[Stored items]
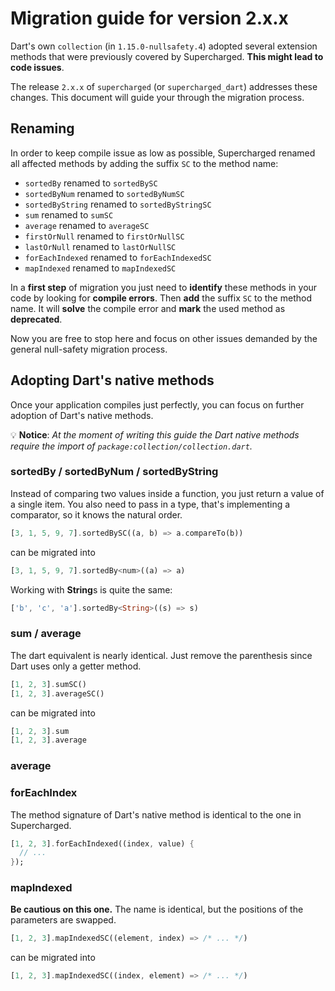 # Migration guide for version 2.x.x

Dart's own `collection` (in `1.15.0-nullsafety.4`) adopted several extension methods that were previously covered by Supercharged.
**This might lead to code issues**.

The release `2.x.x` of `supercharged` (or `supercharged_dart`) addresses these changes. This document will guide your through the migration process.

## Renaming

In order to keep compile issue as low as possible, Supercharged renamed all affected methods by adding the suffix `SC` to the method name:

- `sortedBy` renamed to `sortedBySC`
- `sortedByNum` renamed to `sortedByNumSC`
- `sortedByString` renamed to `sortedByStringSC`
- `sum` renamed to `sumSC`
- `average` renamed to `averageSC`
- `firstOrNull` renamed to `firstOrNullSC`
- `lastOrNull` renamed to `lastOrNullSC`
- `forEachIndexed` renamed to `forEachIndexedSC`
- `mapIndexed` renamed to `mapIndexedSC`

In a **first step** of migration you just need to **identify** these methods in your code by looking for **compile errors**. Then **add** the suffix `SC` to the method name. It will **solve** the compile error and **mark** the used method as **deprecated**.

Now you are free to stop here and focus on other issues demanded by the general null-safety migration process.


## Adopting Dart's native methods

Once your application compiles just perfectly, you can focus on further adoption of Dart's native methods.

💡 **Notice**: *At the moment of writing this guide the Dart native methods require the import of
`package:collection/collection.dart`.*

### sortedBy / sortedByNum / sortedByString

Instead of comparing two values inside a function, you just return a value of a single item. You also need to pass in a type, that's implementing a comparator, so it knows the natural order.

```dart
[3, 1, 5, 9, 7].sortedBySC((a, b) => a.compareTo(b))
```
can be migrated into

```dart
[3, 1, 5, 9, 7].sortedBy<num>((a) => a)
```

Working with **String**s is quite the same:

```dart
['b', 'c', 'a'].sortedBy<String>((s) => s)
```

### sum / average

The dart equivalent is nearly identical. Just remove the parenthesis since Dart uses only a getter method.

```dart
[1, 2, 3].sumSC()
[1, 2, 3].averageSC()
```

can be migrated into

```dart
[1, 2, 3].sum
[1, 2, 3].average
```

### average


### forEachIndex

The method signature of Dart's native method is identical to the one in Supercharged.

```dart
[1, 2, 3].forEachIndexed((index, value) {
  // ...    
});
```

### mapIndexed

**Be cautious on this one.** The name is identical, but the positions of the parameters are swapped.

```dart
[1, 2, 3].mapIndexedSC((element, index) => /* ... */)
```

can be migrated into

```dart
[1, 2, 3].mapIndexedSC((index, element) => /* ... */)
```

> _WHAT TO DO_:
From the first line to the last, repeat the records exactly, leaving out the pictures.

> _RESPONSE AREA_:
 # Migration guide for version 2.x.x

Dart's own `collection` (in `1.15.0-nullsafety.4`) adopted several extension methods that were previously covered by Supercharged.
**This might lead to code issues**.

The release `2.x.x` of `supercharged` (or `supercharged_dart`) addresses these changes. This document will guide your through the migration process.

## Renaming

In order to keep compile issue as low as possible, Supercharged renamed all affected methods by adding the suffix `SC` to the method name:

- `sortedBy` renamed to `sortedBySC`
- `sortedByNum` renamed to `sortedByNumSC`
- `sortedByString` renamed to `sortedByStringSC`
- `sum` renamed to `sumSC`
- `average` renamed to `averageSC`
- `firstOrNull` renamed to `firstOrNullSC`
- `lastOrNull` renamed to `lastOrNullSC`
- `forEachIndexed` renamed to `forEachIndexedSC`
- `mapIndexed` renamed to `mapIndexedSC`

In a **first step** of migration you just need to **identify** these methods in your code by looking for **compile errors**. Then **add** the suffix `SC` to the method name. It will **solve** the compile error and **mark** the used method as **deprecated**.

Now you are free to stop here and focus on other issues demanded by the general null-safety migration process.


## Adopting Dart's native methods

Once your application compiles just perfectly, you can focus on further adoption of Dart's native methods.

💡 **Notice**: *At the moment of writing this guide the Dart native methods require the import of
`package:collection/collection.dart`.*

### sortedBy / sortedByNum / sortedByString

Instead of comparing two values inside a function, you just return a value of a single item. You also need to pass in a type, that's implementing a comparator, so it knows the natural order.

```dart
[3, 1, 5, 9, 7].sortedBySC((a, b) => a.compareTo(b))
```
can be migrated into

```dart
[3, 1, 5, 9, 7].sortedBy<num>((a) => a)
```

Working with **String**s is quite the same:

```dart
['b', 'c', 'a'].sortedBy<String>((s) => s)
```

### sum / average

The dart equivalent is nearly identical. Just remove the parenthesis since Dart uses only a getter method.

```dart
[1, 2, 3].sumSC()
[1, 2, 3].averageSC()
```

can be migrated into

```dart
[1, 2, 3].sum
[1, 2, 3].average
```

### average


### forEachIndex

The method signature of Dart's native method is identical to the one in Supercharged.

```dart
[1, 2, 3].forEachIndexed((index, value) {
  // ...    
});
```

### mapIndexed

**Be cautious on this one.** The name is identical, but the positions of the parameters are swapped.

```dart
[1, 2, 3].mapIndexedSC((element, index) => /* ... */)
```

can be migrated into

```dart
[1, 2, 3].mapIndexedSC((index, element) => /* ... */)
```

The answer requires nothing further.